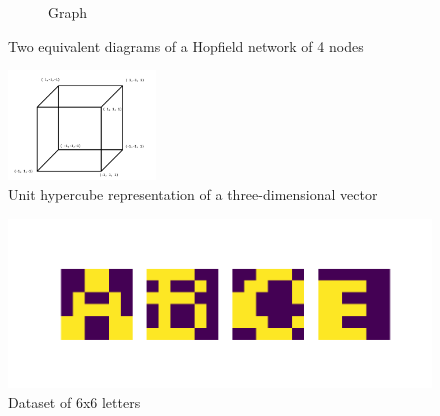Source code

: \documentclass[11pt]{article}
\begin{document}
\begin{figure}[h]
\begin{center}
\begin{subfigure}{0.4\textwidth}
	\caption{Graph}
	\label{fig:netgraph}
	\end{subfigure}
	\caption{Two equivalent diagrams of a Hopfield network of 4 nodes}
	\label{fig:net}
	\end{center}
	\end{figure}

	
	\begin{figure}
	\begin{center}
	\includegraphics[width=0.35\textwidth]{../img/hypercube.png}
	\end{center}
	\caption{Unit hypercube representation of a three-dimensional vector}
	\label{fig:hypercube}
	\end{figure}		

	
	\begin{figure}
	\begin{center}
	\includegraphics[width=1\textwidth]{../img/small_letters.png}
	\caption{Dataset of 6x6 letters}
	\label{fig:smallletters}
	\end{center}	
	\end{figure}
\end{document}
• • • • • • •
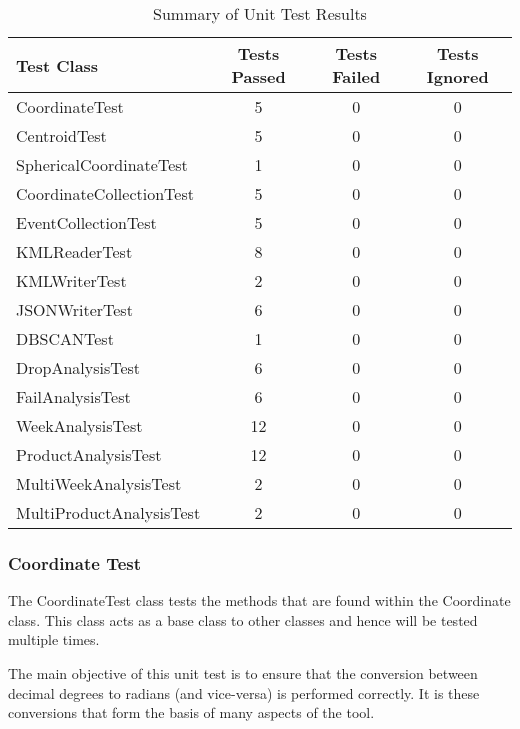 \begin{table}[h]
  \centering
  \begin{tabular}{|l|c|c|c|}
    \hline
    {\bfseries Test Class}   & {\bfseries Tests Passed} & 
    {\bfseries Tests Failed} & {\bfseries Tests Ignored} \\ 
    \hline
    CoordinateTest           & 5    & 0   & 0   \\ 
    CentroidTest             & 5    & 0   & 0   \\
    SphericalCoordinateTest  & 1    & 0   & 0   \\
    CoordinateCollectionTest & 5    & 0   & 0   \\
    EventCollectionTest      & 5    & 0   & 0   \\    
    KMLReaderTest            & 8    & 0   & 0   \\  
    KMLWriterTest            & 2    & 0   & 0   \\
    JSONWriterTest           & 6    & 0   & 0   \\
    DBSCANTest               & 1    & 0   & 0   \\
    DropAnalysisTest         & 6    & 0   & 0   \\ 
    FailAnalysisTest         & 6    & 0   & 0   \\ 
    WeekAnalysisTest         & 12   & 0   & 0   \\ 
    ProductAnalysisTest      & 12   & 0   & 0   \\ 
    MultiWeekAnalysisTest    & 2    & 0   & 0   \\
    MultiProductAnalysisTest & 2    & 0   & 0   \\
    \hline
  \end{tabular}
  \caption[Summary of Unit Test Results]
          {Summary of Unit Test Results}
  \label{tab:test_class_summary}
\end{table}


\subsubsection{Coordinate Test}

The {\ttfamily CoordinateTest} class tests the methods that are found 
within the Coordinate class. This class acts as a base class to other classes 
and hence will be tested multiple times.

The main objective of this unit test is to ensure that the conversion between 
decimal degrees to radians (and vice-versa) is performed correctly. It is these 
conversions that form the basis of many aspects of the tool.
• • • • • • •
Check each line of the material for "subfigure". Copy the ones that have it.

\begin{subfigure}{0.4\textwidth}
	\end{subfigure}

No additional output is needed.